** Opening Data for this exercise block **
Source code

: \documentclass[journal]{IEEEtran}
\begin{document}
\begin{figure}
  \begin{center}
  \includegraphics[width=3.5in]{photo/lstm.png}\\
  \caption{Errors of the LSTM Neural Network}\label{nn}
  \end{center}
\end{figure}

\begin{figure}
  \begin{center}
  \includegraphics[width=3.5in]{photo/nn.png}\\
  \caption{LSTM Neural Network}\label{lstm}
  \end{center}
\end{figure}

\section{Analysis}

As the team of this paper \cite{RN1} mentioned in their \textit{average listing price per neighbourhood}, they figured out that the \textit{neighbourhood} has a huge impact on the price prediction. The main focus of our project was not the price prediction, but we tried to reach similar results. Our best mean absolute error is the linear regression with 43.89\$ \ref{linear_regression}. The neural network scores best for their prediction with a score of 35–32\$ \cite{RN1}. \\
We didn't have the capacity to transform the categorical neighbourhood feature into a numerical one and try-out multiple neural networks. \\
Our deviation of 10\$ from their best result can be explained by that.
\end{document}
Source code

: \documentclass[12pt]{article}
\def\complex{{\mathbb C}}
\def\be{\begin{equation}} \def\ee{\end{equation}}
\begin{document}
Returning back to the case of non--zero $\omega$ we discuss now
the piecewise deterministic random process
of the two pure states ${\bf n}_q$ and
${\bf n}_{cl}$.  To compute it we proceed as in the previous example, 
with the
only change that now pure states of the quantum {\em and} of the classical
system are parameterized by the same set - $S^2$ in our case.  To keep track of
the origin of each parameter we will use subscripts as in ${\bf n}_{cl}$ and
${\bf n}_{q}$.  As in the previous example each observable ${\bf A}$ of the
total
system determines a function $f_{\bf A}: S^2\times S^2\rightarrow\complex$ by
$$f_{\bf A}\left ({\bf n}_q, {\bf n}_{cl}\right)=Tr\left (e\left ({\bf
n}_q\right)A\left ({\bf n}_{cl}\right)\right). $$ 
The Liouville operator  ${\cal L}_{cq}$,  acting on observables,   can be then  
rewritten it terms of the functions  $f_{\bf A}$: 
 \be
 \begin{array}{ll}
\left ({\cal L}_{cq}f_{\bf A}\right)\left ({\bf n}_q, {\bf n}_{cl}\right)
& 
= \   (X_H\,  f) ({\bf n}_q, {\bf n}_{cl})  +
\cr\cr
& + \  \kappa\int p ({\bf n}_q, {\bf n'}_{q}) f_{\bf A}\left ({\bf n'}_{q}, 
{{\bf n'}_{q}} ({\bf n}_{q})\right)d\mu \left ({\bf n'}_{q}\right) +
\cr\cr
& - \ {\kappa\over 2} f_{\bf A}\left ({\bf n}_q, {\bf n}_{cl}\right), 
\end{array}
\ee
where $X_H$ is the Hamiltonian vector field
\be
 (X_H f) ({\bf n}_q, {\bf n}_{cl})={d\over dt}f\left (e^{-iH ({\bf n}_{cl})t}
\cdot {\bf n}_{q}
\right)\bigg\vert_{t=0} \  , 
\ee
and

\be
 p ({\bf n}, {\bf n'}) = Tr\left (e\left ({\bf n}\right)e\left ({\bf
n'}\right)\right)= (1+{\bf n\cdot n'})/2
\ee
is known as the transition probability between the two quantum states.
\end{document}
** Closing Data for this exercise block **
→ **What the task requires**: Return the full listing. Keep each line exactly as it stands.

→ **Answer space**:
Source code

: \documentclass[journal]{IEEEtran}
\begin{document}
\begin{figure}
  \begin{center}
  \includegraphics[width=3.5in]{photo/lstm.png}\\
  \caption{Errors of the LSTM Neural Network}\label{nn}
  \end{center}
\end{figure}

\begin{figure}
  \begin{center}
  \includegraphics[width=3.5in]{photo/nn.png}\\
  \caption{LSTM Neural Network}\label{lstm}
  \end{center}
\end{figure}

\section{Analysis}

As the team of this paper \cite{RN1} mentioned in their \textit{average listing price per neighbourhood}, they figured out that the \textit{neighbourhood} has a huge impact on the price prediction. The main focus of our project was not the price prediction, but we tried to reach similar results. Our best mean absolute error is the linear regression with 43.89\$ \ref{linear_regression}. The neural network scores best for their prediction with a score of 35–32\$ \cite{RN1}. \\
We didn't have the capacity to transform the categorical neighbourhood feature into a numerical one and try-out multiple neural networks. \\
Our deviation of 10\$ from their best result can be explained by that.
\end{document}
Source code

: \documentclass[12pt]{article}
\def\complex{{\mathbb C}}
\def\be{\begin{equation}} \def\ee{\end{equation}}
\begin{document}
Returning back to the case of non--zero $\omega$ we discuss now
the piecewise deterministic random process
of the two pure states ${\bf n}_q$ and
${\bf n}_{cl}$.  To compute it we proceed as in the previous example, 
with the
only change that now pure states of the quantum {\em and} of the classical
system are parameterized by the same set - $S^2$ in our case.  To keep track of
the origin of each parameter we will use subscripts as in ${\bf n}_{cl}$ and
${\bf n}_{q}$.  As in the previous example each observable ${\bf A}$ of the
total
system determines a function $f_{\bf A}: S^2\times S^2\rightarrow\complex$ by
$$f_{\bf A}\left ({\bf n}_q, {\bf n}_{cl}\right)=Tr\left (e\left ({\bf
n}_q\right)A\left ({\bf n}_{cl}\right)\right). $$ 
The Liouville operator  ${\cal L}_{cq}$,  acting on observables,   can be then  
rewritten it terms of the functions  $f_{\bf A}$: 
 \be
 \begin{array}{ll}
\left ({\cal L}_{cq}f_{\bf A}\right)\left ({\bf n}_q, {\bf n}_{cl}\right)
& 
= \   (X_H\,  f) ({\bf n}_q, {\bf n}_{cl})  +
\cr\cr
& + \  \kappa\int p ({\bf n}_q, {\bf n'}_{q}) f_{\bf A}\left ({\bf n'}_{q}, 
{{\bf n'}_{q}} ({\bf n}_{q})\right)d\mu \left ({\bf n'}_{q}\right) +
\cr\cr
& - \ {\kappa\over 2} f_{\bf A}\left ({\bf n}_q, {\bf n}_{cl}\right), 
\end{array}
\ee
where $X_H$ is the Hamiltonian vector field
\be
 (X_H f) ({\bf n}_q, {\bf n}_{cl})={d\over dt}f\left (e^{-iH ({\bf n}_{cl})t}
\cdot {\bf n}_{q}
\right)\bigg\vert_{t=0} \  , 
\ee
and

\be
 p ({\bf n}, {\bf n'}) = Tr\left (e\left ({\bf n}\right)e\left ({\bf
n'}\right)\right)= (1+{\bf n\cdot n'})/2
\ee
is known as the transition probability between the two quantum states.
\end{document}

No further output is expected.